Static and Fatigue Load Bearing Investigation on Porous Structure Titanium Additively Manufactured Anterior Cervical Cages

• Published in: BioMed research international Vol. 2022; pp. 6534749 - 14
• Main Authors: Kumar, Mohit, Meena, Vijay Kumar, Singh, Suman
• Format: Journal Article
• Language: English
• Published: United States Hindawi 21.03.2022; John Wiley & Sons, Inc; Hindawi Limited
• Subjects: 3-D printers; Additive manufacturing; Biomechanics; Cages; Carbon fibers; Compression; Design; Evaluation; Fatigue life; Fatigue tests; Health aspects; Heat; Implants, Artificial; Laser sintering; Lasers; Load bearing elements; Load distribution; Loading rate; Machining; Materials fatigue; Materials Testing; Mechanical properties; Metal fatigue; Pore size; Porosity; Powder metallurgy; Prosthesis; Prosthesis Design; Rapid prototyping; Sintering (powder metallurgy); Spinal Fusion - methods; Subsidence; Three dimensional printing; Titanium; Transplants & implants; Weight-Bearing; India
• ISSN: 2314-6133; 2314-6141
• DOI: 10.1155/2022/6534749

This study investigates the static and fatigue behavior of porous and conventional anterior cervical cages. Porous structure titanium anterior cervical cages were manufactured using direct selective laser sintering technique. Four different types of cervical cages were designed and manufactured, among which three designs consist of porous structure (type 1, type 2, and type 3) and manufactured using metal 3D printing. Remaining one design (type 4) was manufactured using conventional machining and did not consist any porous structure.
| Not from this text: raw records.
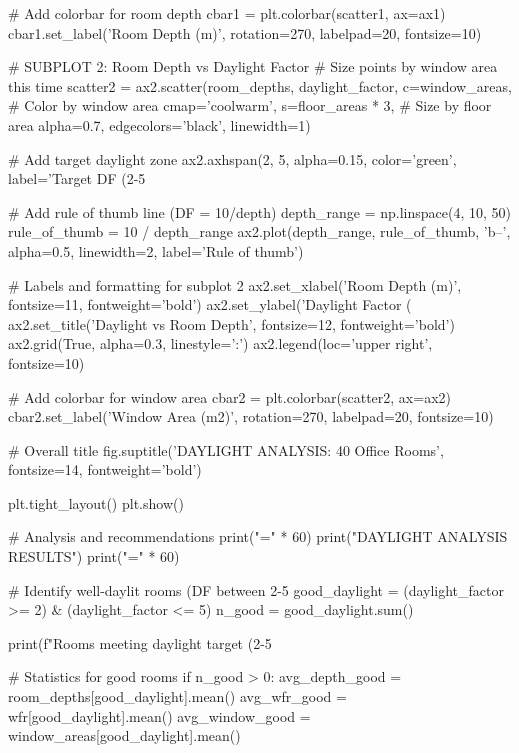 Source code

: {    # Add colorbar for room depth
    cbar1 = plt.colorbar(scatter1, ax=ax1)
    cbar1.set_label('Room Depth (m)', rotation=270, labelpad=20, fontsize=10)
    
    # SUBPLOT 2: Room Depth vs Daylight Factor
    # Size points by window area this time
    scatter2 = ax2.scatter(room_depths, daylight_factor,
                          c=window_areas,  # Color by window area
                          cmap='coolwarm',
                          s=floor_areas * 3,  # Size by floor area
                          alpha=0.7,
                          edgecolors='black',
                          linewidth=1)
    
    # Add target daylight zone
    ax2.axhspan(2, 5, alpha=0.15, color='green', label='Target DF (2-5%
    
    # Add rule of thumb line (DF = 10/depth)
    depth_range = np.linspace(4, 10, 50)
    rule_of_thumb = 10 / depth_range
    ax2.plot(depth_range, rule_of_thumb, 'b--', alpha=0.5,
             linewidth=2, label='Rule of thumb')
    
    # Labels and formatting for subplot 2
    ax2.set_xlabel('Room Depth (m)', fontsize=11, fontweight='bold')
    ax2.set_ylabel('Daylight Factor (%
    ax2.set_title('Daylight vs Room Depth', fontsize=12, fontweight='bold')
    ax2.grid(True, alpha=0.3, linestyle=':')
    ax2.legend(loc='upper right', fontsize=10)
    
    # Add colorbar for window area
    cbar2 = plt.colorbar(scatter2, ax=ax2)
    cbar2.set_label('Window Area (m2)', rotation=270, labelpad=20, fontsize=10)
    
    # Overall title
    fig.suptitle('DAYLIGHT ANALYSIS: 40 Office Rooms', 
                 fontsize=14, fontweight='bold')
    
    plt.tight_layout()
    plt.show()
    
    # Analysis and recommendations
    print("=" * 60)
    print("DAYLIGHT ANALYSIS RESULTS")
    print("=" * 60)
    
    # Identify well-daylit rooms (DF between 2-5%
    good_daylight = (daylight_factor >= 2) & (daylight_factor <= 5)
    n_good = good_daylight.sum()
    
    print(f"Rooms meeting daylight target (2-5%
    
    # Statistics for good rooms
    if n_good > 0:
        avg_depth_good = room_depths[good_daylight].mean()
        avg_wfr_good = wfr[good_daylight].mean()
        avg_window_good = window_areas[good_daylight].mean()
        
}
All types of manufactured cages were tested in compression under static and fatigue loading conditions as per ASTM F2077 standard. Static and fatigue subsidence testing was performed using ASTM F2267 standard. Static compression testing results of type 1 and type 4 cages reported higher yield load when compared to the type 2 and type 3 cages. Static subsidence testing results reported almost 11% less subsidence rate for additively manufactured cages than the conventional cages. Fatigue subsidence testing results showed that type 2 and type 3 cages can withstood approximately 21% higher number of cycles before subsidence as compare to the type 1 and type 4 cages. During fatigue testing, all the cages design survived 5 million cycles at the 3000 N loading. For 6000 N and 8000 N, loading rate type 2 and type 3 cages showed lower fatigue life when compared to other cages design. Since fatigue life of type 2 and type 3 cage designs were reported lower than other cages design, it is concluded that the performance of the additively manufactured porous cages can be significantly varied based upon the cage design features.